Source texts of formatted documents

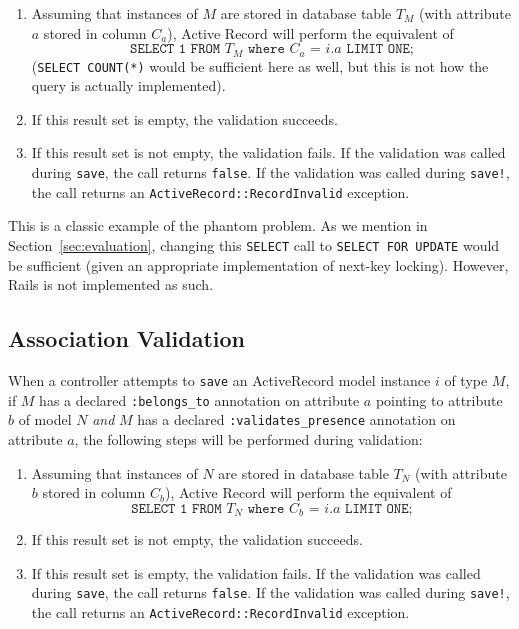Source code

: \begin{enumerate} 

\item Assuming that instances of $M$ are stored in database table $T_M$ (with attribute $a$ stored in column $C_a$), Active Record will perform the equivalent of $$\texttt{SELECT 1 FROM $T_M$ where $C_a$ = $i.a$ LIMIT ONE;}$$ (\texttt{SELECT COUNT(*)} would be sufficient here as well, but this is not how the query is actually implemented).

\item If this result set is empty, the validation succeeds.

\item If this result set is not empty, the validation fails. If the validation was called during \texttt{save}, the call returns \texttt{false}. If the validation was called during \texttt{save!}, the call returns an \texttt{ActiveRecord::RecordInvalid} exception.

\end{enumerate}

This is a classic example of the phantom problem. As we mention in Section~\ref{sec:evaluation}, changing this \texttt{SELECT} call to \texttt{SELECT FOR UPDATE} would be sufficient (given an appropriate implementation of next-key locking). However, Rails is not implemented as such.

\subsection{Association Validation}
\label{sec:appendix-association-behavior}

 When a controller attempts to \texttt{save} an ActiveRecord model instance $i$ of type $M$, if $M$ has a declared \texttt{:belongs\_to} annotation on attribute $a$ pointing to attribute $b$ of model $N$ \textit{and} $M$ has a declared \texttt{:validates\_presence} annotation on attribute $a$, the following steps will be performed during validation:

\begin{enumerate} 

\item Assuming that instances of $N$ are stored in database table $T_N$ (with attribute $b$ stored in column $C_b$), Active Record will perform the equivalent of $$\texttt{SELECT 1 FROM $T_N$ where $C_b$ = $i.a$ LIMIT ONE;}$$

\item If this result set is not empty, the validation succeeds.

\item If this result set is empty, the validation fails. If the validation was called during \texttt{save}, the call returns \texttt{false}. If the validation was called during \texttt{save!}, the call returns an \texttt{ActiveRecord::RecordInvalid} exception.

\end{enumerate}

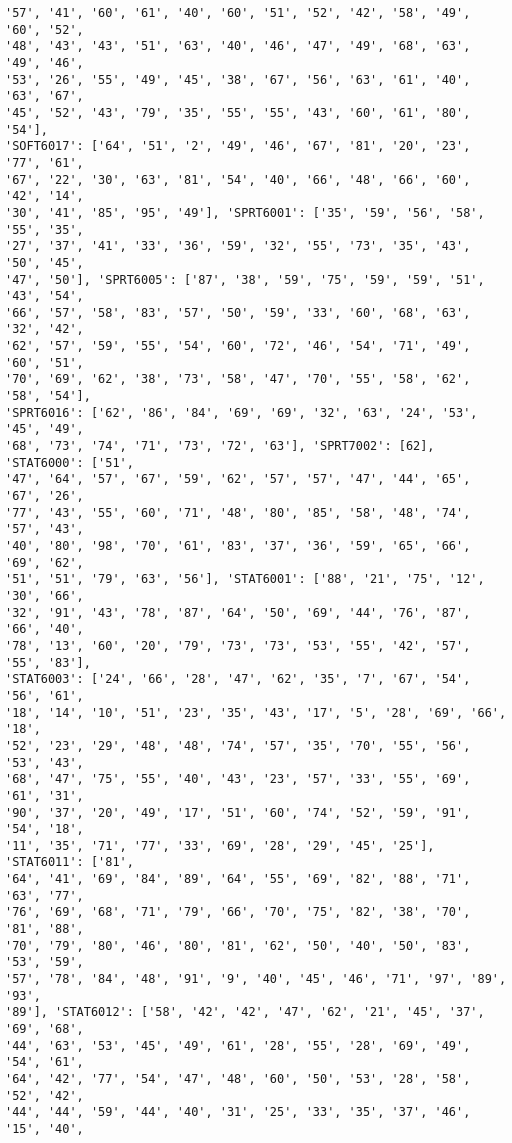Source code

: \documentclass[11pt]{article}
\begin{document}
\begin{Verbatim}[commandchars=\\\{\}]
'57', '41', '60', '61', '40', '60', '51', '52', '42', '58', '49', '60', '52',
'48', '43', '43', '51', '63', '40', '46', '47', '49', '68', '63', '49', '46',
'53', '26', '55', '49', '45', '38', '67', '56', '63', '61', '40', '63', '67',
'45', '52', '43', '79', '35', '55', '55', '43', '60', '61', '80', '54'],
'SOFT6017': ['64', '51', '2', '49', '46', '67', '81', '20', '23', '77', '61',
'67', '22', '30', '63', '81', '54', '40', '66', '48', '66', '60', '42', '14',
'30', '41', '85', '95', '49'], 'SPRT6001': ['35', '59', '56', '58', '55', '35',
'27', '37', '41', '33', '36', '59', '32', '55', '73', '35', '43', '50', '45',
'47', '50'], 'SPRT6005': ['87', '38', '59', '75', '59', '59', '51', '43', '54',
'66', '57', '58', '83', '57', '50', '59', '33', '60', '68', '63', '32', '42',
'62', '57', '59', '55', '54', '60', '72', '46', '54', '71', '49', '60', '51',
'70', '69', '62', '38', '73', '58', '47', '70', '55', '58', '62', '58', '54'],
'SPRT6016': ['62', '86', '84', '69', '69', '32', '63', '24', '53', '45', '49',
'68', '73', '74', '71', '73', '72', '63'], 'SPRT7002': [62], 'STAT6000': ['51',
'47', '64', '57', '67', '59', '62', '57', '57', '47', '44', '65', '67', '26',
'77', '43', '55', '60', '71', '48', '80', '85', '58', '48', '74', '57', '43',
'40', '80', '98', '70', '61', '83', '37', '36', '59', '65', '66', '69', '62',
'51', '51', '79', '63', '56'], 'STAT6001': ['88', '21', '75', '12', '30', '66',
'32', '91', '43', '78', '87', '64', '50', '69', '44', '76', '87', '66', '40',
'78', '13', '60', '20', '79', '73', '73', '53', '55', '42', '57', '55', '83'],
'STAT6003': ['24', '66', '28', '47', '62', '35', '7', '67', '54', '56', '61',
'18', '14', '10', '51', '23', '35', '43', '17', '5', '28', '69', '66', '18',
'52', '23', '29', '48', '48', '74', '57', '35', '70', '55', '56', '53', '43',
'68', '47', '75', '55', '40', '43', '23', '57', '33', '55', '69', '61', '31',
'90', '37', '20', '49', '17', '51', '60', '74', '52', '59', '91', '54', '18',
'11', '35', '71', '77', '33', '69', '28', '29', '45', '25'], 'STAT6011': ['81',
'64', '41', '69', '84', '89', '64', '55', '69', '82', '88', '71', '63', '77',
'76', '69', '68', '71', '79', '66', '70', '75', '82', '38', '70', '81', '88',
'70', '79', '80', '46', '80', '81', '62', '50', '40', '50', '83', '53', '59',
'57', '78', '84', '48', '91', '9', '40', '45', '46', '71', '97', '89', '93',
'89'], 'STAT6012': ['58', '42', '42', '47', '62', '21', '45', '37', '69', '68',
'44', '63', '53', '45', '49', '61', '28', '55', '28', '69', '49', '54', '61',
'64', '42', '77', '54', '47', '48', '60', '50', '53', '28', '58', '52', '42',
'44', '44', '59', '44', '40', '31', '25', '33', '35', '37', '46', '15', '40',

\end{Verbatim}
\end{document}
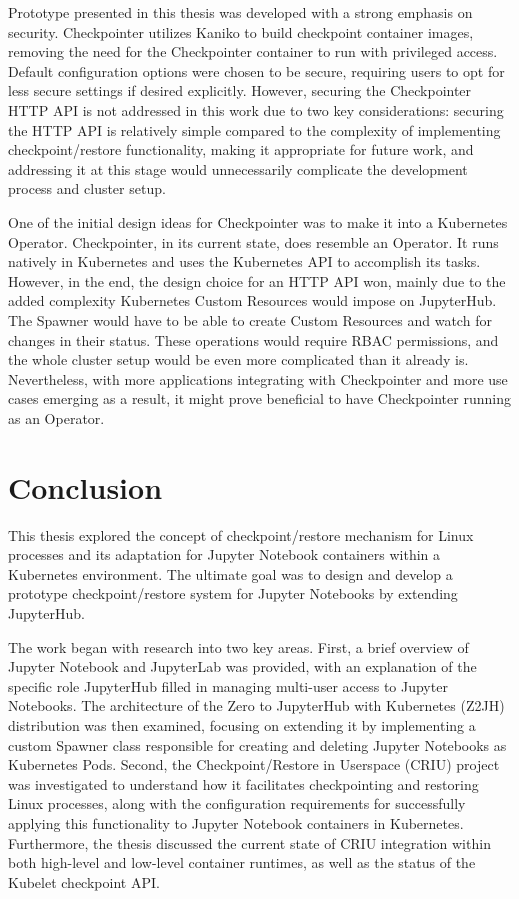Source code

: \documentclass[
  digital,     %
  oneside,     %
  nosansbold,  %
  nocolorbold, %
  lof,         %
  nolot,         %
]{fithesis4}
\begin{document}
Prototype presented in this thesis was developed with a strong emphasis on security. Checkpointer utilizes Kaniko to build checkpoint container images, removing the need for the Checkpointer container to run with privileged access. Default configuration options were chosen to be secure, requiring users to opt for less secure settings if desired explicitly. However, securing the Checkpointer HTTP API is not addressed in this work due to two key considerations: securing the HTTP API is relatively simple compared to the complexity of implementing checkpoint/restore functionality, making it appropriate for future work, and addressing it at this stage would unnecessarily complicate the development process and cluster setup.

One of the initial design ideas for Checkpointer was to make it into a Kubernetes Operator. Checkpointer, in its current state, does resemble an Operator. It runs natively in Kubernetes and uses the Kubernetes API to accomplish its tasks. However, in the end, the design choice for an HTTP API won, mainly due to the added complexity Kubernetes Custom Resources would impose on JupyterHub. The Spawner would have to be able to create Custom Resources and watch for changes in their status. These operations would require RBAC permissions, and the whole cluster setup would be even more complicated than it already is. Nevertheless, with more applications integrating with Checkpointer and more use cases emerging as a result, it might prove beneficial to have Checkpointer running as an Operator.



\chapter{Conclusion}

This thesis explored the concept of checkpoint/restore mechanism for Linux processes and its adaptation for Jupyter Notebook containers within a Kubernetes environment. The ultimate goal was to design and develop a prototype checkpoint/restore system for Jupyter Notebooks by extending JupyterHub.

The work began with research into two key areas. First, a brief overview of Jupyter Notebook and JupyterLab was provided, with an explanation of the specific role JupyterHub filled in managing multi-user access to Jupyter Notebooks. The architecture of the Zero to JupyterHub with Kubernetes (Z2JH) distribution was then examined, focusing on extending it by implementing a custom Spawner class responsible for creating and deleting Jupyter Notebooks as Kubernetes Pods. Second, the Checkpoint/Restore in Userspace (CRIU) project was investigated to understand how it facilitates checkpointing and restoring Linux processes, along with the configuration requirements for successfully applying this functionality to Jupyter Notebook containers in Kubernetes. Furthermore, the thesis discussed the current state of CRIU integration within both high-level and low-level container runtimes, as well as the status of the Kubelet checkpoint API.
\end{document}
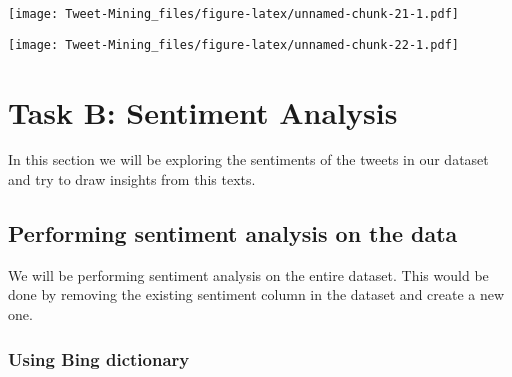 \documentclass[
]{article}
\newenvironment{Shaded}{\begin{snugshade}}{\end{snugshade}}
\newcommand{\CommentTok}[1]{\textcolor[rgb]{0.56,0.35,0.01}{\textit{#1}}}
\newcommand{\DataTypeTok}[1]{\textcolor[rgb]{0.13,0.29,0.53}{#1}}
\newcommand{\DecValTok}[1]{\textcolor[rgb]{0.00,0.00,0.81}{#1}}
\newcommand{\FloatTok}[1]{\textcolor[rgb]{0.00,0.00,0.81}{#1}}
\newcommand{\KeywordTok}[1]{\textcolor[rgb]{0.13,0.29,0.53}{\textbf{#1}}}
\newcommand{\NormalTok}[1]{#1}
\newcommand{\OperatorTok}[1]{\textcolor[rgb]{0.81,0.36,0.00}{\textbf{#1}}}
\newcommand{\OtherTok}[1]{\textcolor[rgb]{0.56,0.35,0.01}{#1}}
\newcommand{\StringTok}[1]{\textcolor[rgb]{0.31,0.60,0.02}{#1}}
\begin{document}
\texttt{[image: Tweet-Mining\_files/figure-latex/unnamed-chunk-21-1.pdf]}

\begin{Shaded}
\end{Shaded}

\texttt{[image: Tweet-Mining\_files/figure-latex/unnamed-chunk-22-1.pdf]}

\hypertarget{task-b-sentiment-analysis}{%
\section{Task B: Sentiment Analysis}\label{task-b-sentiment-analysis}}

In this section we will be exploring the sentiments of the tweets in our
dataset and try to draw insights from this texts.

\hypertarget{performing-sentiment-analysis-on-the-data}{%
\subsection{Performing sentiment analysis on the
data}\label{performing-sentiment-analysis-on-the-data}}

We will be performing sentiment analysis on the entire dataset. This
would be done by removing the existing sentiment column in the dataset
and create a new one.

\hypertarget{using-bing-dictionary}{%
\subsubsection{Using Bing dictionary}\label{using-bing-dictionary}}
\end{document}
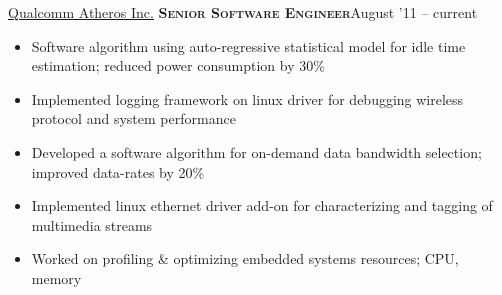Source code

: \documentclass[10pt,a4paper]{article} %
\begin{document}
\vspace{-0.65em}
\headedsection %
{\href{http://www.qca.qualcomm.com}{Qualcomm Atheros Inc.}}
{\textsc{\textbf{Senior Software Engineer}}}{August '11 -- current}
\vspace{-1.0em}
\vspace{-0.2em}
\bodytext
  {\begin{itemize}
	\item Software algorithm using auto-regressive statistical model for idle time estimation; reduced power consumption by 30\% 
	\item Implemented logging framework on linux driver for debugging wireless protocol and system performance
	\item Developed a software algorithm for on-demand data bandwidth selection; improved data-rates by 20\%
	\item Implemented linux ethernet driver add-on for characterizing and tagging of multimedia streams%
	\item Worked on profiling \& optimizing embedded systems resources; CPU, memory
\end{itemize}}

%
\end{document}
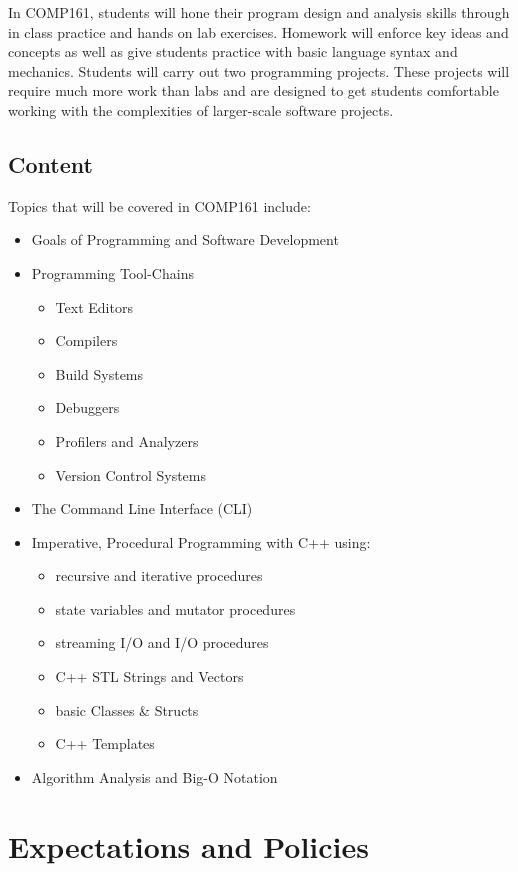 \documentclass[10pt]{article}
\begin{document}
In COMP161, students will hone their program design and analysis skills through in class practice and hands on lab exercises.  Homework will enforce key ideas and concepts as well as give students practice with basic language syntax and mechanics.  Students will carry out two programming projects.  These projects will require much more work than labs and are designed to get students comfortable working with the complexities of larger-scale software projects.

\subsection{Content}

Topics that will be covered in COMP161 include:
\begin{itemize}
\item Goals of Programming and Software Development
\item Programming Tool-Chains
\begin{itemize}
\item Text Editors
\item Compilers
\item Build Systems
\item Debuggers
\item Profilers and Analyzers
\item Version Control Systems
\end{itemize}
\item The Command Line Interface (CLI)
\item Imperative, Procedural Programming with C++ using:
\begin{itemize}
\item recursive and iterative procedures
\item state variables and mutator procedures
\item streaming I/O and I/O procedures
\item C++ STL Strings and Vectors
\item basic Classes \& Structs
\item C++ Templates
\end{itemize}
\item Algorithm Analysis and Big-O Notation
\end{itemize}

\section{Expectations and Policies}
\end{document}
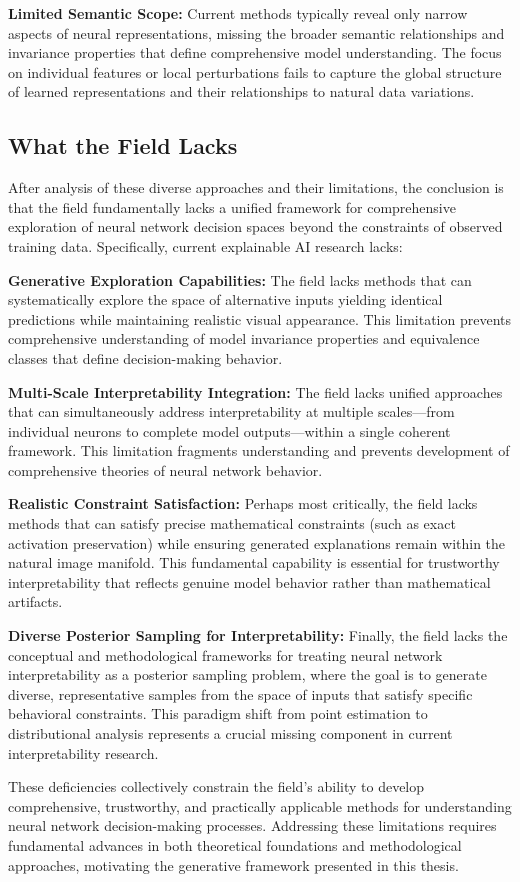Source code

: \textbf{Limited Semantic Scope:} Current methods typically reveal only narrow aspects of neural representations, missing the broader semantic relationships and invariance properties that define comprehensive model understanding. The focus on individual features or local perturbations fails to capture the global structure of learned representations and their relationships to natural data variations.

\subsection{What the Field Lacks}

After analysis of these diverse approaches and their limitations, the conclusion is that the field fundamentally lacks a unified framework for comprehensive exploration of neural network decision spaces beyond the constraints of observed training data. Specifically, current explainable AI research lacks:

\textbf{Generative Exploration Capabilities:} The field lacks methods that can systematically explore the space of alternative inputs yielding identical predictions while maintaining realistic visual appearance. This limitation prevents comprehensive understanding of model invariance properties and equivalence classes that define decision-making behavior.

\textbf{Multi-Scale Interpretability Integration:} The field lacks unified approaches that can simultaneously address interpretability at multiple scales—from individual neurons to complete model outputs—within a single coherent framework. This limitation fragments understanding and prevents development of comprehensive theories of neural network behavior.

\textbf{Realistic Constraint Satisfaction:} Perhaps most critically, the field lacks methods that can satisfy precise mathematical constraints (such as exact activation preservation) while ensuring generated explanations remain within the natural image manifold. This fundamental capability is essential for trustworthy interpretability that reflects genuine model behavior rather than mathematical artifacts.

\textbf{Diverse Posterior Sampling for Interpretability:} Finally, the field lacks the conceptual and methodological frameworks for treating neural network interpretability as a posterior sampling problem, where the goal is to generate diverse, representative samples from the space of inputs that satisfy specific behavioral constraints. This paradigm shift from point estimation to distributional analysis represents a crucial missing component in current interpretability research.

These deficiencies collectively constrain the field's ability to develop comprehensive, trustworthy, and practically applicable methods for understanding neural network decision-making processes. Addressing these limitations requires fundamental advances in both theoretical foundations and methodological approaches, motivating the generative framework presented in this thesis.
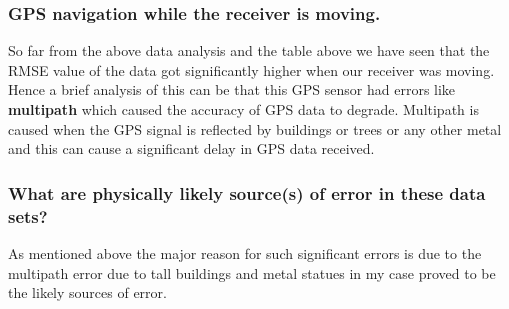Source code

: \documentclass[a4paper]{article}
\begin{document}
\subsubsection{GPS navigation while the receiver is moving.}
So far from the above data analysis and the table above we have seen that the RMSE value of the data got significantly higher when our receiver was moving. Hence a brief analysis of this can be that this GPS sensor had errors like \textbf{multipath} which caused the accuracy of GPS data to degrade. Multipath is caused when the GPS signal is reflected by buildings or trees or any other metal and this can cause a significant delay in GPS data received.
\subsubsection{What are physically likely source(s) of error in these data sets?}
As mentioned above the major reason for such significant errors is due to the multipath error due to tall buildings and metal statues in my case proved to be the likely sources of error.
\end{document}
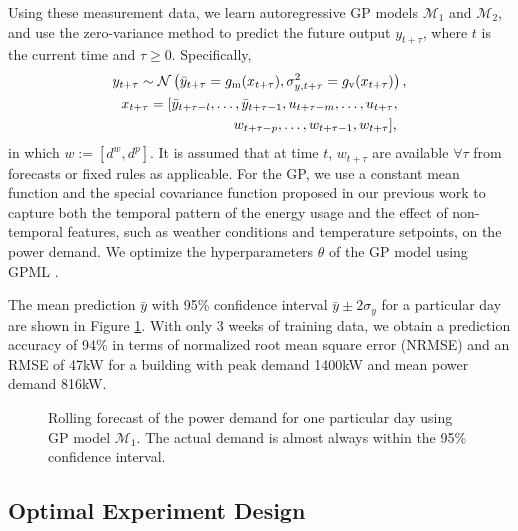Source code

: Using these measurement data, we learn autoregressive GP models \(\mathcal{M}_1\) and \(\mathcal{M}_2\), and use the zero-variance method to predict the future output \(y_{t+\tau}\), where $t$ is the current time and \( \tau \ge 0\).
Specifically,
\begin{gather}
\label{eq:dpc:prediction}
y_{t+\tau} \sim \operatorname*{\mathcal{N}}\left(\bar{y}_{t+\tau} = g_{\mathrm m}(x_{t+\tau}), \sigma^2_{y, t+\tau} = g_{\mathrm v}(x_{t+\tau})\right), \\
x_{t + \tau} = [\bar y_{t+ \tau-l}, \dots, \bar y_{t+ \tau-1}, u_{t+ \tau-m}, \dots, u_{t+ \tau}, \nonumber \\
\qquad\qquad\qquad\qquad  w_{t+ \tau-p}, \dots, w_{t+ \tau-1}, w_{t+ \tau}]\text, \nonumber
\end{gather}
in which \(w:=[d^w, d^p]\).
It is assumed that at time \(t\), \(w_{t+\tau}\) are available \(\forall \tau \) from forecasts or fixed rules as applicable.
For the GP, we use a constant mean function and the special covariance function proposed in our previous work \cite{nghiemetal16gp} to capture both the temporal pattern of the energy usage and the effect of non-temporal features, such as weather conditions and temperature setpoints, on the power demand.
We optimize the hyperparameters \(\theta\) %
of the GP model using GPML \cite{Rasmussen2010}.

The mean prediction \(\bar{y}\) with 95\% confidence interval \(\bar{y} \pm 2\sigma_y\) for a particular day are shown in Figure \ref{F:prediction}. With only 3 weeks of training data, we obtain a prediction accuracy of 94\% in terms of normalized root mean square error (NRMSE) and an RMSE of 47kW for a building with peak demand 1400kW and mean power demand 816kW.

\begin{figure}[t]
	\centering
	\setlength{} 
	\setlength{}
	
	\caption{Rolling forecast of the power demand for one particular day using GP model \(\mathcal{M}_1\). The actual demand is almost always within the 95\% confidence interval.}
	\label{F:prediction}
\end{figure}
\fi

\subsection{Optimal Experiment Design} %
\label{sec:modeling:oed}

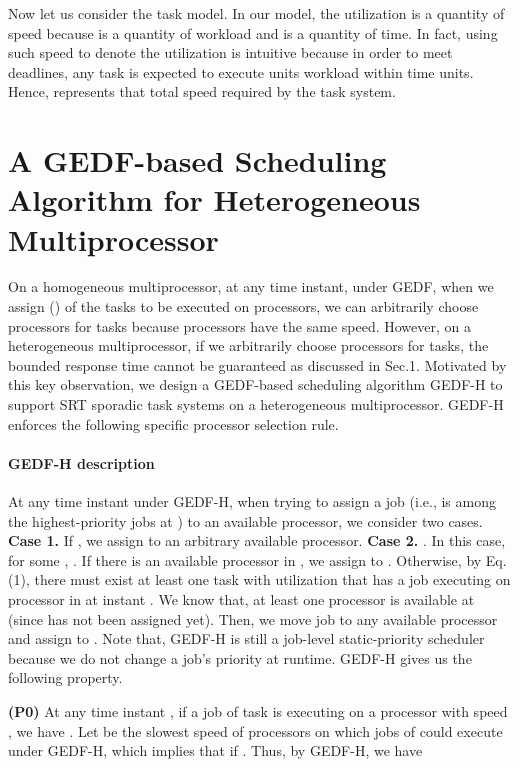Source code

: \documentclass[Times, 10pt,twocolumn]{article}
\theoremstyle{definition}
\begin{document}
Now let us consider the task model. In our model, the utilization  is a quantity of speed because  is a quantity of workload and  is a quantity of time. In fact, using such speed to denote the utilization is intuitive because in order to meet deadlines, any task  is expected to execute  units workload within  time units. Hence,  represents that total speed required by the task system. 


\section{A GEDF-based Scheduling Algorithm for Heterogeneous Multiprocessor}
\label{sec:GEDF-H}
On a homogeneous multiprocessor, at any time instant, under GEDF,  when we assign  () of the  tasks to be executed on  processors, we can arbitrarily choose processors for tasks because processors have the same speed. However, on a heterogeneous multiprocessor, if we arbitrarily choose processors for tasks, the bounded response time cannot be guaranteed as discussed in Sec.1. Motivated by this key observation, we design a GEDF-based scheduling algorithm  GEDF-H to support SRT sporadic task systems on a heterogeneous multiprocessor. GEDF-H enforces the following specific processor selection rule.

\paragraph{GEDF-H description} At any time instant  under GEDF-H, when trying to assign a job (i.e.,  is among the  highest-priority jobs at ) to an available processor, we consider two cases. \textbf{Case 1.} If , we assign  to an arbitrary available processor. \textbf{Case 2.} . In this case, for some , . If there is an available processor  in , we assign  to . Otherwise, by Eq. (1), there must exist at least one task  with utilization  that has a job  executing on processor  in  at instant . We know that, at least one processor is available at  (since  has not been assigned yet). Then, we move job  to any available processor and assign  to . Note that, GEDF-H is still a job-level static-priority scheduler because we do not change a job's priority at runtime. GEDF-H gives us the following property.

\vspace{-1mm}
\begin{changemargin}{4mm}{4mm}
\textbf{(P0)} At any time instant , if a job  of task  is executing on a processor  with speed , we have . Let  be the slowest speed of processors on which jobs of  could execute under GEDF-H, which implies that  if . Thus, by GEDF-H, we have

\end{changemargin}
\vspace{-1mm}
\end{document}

▸ PROBLEM DESCRIPTION:
Copy each line above where the string "Checkpointer" occurs.

▸ OUTPUT OF THE EXERCISE:
Prototype presented in this thesis was developed with a strong emphasis on security. Checkpointer utilizes Kaniko to build checkpoint container images, removing the need for the Checkpointer container to run with privileged access. Default configuration options were chosen to be secure, requiring users to opt for less secure settings if desired explicitly. However, securing the Checkpointer HTTP API is not addressed in this work due to two key considerations: securing the HTTP API is relatively simple compared to the complexity of implementing checkpoint/restore functionality, making it appropriate for future work, and addressing it at this stage would unnecessarily complicate the development process and cluster setup.
One of the initial design ideas for Checkpointer was to make it into a Kubernetes Operator. Checkpointer, in its current state, does resemble an Operator. It runs natively in Kubernetes and uses the Kubernetes API to accomplish its tasks. However, in the end, the design choice for an HTTP API won, mainly due to the added complexity Kubernetes Custom Resources would impose on JupyterHub. The Spawner would have to be able to create Custom Resources and watch for changes in their status. These operations would require RBAC permissions, and the whole cluster setup would be even more complicated than it already is. Nevertheless, with more applications integrating with Checkpointer and more use cases emerging as a result, it might prove beneficial to have Checkpointer running as an Operator.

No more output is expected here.